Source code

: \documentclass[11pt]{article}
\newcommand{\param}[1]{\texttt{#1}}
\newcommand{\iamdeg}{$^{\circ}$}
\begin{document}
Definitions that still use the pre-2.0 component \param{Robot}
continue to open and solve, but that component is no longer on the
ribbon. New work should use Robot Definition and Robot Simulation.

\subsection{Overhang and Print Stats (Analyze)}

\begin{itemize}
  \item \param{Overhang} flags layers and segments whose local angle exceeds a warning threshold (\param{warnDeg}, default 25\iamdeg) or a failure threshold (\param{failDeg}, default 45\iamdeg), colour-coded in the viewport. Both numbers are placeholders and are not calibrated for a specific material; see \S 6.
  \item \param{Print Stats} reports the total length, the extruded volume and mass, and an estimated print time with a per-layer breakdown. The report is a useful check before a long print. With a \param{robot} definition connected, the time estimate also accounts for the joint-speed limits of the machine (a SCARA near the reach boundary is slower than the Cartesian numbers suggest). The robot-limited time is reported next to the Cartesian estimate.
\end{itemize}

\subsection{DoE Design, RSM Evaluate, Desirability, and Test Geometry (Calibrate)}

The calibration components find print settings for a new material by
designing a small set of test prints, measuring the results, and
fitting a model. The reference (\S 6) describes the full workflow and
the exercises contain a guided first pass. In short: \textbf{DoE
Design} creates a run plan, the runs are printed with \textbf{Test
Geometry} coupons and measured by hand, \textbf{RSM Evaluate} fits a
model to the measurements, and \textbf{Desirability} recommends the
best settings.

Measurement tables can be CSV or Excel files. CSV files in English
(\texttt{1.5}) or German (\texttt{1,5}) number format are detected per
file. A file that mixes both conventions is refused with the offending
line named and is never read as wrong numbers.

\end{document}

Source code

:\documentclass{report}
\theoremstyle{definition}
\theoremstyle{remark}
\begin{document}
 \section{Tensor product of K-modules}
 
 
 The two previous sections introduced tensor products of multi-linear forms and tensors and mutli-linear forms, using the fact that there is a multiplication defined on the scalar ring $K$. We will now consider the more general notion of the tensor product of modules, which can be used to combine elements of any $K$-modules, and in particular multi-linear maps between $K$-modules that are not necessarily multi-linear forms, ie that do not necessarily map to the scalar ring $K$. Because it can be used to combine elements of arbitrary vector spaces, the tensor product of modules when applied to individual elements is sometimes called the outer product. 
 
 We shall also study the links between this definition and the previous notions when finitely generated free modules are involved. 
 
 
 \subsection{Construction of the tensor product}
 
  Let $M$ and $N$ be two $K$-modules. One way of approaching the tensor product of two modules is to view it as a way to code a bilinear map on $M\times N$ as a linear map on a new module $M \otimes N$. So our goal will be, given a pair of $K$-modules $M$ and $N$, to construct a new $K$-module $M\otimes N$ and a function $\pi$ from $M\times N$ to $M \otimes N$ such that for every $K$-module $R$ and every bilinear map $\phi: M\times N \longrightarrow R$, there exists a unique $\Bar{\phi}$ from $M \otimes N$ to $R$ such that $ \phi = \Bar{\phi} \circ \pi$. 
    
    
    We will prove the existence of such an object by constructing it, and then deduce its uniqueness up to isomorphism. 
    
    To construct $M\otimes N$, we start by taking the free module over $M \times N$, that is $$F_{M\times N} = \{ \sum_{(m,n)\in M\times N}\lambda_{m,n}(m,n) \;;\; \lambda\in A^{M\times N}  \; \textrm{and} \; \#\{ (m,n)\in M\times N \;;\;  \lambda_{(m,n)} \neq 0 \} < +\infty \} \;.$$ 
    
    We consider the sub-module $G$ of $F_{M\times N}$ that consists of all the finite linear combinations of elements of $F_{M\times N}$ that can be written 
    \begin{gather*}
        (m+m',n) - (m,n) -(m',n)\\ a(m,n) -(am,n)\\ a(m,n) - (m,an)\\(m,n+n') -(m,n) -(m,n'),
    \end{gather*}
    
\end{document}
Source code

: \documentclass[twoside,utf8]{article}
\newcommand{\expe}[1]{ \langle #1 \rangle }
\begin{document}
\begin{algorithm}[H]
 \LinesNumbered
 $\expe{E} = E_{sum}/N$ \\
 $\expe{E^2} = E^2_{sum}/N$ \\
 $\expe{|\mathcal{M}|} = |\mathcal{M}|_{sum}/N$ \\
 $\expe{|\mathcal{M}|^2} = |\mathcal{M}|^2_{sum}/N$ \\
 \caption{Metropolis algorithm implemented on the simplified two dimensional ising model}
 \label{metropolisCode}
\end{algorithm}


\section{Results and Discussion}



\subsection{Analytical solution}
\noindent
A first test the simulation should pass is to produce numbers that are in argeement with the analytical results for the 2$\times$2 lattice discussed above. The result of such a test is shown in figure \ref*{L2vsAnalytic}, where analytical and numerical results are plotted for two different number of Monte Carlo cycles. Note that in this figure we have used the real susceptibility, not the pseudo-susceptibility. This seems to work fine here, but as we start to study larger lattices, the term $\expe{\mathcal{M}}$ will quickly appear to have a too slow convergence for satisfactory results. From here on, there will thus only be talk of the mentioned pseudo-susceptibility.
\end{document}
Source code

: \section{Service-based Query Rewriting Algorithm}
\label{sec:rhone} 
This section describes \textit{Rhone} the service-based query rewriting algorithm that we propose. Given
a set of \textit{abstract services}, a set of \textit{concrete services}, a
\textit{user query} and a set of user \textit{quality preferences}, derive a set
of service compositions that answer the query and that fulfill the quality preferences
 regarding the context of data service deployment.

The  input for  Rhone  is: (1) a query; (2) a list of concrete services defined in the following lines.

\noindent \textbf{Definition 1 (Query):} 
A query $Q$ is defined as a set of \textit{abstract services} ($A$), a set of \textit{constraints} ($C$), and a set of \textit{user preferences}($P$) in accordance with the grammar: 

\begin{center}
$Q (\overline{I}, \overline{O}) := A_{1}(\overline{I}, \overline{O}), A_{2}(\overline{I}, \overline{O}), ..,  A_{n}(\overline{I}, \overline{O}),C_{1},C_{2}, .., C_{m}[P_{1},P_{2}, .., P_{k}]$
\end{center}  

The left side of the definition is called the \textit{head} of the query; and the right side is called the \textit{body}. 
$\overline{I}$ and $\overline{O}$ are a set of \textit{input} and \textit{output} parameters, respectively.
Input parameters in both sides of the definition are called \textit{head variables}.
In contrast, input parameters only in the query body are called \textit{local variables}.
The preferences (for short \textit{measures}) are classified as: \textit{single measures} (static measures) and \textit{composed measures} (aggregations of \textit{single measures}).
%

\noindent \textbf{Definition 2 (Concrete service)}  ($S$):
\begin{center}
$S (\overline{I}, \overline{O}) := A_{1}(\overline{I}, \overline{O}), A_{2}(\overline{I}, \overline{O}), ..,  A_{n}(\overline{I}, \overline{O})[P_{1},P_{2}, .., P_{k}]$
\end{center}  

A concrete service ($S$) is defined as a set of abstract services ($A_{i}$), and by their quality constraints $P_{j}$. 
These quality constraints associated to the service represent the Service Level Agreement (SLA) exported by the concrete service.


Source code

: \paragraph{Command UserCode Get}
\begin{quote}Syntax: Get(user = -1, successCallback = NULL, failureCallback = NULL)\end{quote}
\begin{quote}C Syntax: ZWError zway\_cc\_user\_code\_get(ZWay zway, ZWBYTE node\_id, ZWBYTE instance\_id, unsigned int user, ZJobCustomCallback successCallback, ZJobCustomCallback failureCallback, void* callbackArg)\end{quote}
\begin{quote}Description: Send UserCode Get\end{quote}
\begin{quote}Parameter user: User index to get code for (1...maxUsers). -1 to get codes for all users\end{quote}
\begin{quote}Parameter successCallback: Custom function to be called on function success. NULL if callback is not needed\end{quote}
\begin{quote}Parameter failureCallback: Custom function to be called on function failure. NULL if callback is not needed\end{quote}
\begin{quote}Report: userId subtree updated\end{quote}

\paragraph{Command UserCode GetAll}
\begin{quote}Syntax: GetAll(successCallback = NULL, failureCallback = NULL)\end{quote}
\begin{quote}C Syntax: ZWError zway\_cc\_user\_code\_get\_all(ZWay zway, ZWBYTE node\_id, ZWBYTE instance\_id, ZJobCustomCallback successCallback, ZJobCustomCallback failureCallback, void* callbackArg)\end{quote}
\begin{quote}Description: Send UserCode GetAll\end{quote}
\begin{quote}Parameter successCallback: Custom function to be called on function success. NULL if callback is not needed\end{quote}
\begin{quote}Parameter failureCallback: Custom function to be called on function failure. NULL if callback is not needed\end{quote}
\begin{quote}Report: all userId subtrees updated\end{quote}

··········

The problem
From the first line of the records above to the line that contains "material; see \S 6.", quote each line exactly.

Response area
Source code

: \documentclass[11pt]{article}
\newcommand{\param}[1]{\texttt{#1}}
\newcommand{\iamdeg}{$^{\circ}$}
\begin{document}
Definitions that still use the pre-2.0 component \param{Robot}
continue to open and solve, but that component is no longer on the
ribbon. New work should use Robot Definition and Robot Simulation.

\subsection{Overhang and Print Stats (Analyze)}

\begin{itemize}
  \item \param{Overhang} flags layers and segments whose local angle exceeds a warning threshold (\param{warnDeg}, default 25\iamdeg) or a failure threshold (\param{failDeg}, default 45\iamdeg), colour-coded in the viewport. Both numbers are placeholders and are not calibrated for a specific material; see \S 6.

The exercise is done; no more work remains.